According to CDC, vaccine efficacy against hospitalization in healthy people who have received two doses of an mRNA vaccine (such as Pfizer or Moderna) is approximately 82%. Those who had a vaccine booster restore the effectiveness of the vaccine against hospitalization to 97%.

For those who are immunocompromised, the efficacy of the mRNA vaccine against hospitalization is 69% with two doses. A booster increases it to 88%.

As variants of the coronavirus grow and spread around the world, vaccination is an important tool to slow the spread and reduce the risk of a variant being resistant to current vaccines.

Vaccinated people who test positive for COVID-19 are likely to have milder symptoms. The duration of symptoms is also likely to be much shorter.

A study 2022 found that fully vaccinated people saw benefits both during the predominant period of the Delta variant and during the surge of the Omicron variant. Complete vaccination protected against infection and death during Delta, and against infection during Omicron. This was especially true among people aged 50 to 64 and people over 65.

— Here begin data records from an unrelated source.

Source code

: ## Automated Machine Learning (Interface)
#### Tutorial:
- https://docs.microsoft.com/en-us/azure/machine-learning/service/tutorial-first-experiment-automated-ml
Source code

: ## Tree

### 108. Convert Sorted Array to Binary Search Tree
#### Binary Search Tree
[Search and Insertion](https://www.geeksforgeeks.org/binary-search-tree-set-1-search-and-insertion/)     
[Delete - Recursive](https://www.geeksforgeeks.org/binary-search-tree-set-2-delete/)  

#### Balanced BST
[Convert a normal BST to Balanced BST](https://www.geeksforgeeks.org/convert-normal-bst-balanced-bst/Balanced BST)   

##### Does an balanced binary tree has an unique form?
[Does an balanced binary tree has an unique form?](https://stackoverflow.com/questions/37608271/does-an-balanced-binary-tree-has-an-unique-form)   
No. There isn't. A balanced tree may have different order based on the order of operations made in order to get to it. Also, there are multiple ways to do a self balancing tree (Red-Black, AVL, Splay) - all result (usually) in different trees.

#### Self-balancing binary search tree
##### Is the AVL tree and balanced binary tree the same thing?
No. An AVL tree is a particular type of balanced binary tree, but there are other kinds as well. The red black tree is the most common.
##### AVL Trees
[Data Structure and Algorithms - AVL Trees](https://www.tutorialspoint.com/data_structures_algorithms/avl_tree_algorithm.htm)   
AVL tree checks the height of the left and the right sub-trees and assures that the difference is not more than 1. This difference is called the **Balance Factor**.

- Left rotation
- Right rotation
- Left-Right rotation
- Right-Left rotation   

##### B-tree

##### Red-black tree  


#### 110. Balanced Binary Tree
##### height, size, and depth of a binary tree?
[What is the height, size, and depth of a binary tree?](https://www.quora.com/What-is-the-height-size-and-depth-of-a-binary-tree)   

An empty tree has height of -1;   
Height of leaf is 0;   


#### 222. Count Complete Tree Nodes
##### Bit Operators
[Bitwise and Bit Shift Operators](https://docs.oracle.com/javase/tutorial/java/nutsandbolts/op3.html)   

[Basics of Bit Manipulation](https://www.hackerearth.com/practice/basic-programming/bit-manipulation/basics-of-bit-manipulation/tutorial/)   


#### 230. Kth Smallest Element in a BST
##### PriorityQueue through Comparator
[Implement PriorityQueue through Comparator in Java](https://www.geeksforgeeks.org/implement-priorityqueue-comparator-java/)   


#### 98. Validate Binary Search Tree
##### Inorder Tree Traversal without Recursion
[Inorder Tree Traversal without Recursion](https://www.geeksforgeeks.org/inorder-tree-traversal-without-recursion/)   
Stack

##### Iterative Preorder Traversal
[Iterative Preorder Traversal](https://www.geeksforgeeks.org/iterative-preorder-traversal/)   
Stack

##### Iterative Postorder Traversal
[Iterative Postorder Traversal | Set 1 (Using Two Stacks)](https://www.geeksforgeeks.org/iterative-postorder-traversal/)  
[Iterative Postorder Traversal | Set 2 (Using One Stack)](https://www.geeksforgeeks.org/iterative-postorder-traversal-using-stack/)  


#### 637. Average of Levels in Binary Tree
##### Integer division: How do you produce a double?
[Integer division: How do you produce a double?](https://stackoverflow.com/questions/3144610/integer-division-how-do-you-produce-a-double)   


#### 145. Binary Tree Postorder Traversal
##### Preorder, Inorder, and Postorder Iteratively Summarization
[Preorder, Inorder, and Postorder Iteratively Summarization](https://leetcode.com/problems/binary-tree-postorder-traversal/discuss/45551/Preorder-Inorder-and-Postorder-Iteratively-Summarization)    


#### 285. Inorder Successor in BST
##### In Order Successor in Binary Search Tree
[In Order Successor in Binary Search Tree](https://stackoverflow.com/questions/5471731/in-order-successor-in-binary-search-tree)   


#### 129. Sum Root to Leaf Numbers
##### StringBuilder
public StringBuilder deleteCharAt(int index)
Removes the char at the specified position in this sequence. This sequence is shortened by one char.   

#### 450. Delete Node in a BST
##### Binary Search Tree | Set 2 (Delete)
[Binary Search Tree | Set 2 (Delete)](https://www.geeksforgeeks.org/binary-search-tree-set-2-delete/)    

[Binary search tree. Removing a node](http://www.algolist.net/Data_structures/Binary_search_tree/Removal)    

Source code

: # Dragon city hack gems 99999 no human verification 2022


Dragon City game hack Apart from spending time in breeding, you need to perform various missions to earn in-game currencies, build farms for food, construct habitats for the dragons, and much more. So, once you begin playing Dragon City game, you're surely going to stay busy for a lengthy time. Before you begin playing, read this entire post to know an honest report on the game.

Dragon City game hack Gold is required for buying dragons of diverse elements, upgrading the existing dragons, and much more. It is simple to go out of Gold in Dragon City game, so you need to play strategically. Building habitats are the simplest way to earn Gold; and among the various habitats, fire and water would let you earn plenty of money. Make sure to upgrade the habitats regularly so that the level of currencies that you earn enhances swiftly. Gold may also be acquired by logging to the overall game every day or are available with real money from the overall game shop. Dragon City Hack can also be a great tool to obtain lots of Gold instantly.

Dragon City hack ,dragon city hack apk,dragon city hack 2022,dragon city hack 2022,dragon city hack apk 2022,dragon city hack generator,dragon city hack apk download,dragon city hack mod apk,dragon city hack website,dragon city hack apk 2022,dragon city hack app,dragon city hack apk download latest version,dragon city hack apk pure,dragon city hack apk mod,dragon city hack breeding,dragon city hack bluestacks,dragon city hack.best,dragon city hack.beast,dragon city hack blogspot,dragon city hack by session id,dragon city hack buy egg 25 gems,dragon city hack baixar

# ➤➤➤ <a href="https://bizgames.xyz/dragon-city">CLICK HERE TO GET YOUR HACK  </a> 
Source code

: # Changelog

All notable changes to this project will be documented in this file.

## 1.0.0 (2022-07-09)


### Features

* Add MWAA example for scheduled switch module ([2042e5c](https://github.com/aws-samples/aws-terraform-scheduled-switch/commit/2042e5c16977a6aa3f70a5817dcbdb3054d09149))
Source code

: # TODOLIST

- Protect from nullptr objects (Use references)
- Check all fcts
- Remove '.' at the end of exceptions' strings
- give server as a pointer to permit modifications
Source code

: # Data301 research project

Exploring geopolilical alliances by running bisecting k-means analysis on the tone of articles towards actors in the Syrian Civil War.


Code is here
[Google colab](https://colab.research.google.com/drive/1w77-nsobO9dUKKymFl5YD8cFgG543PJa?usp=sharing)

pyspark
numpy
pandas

These milder symptoms may include:

If you test positive for COVID-19, the best treatment depends on your symptoms. Most people can treat their symptoms at home and have no further problems. Typical self-care steps for COVID-19 include:

  • Rest. Stay home and get as much rest as possible. Working or going to school, even remotely, can be too taxing.
  • Stay hydrated. Drink plenty of fluids, including water, decaffeinated tea, and fruit juice.
  • Take medication as needed. Take over-the-counter (OTC) medications like fever reducers for symptoms.

For some people, the antiviral remdesivir (Veklury) or intravenous monoclonal antibody therapy may be recommended. These are usually reserved for people at high risk of complications from COVID-19.

Vaccinated people are less likely to develop severe disease. However, if you test positive, watch for signs of worsening infection. These symptoms include:

  • difficulty breathing
  • pressure or pain in the chest
  • inability to stay awake or be alert
  • bluish tint to the lips or face
  • confusion or difficulty understanding

As healthcare professionals better understand COVID-19 and how vaccines affect how easily the virus spreads, guidance on quarantine and isolation is changing. Today, the CDC has less stringent quarantine requirements for people who have been vaccinated.

But the recommendations for isolation following a positive COVID-19 test remain the same, regardless of vaccination status.

It is important that everyone understands and follows isolation and quarantine best practices. This will help reduce the spread of the virus and potentially prevent hospitalizations and even deaths.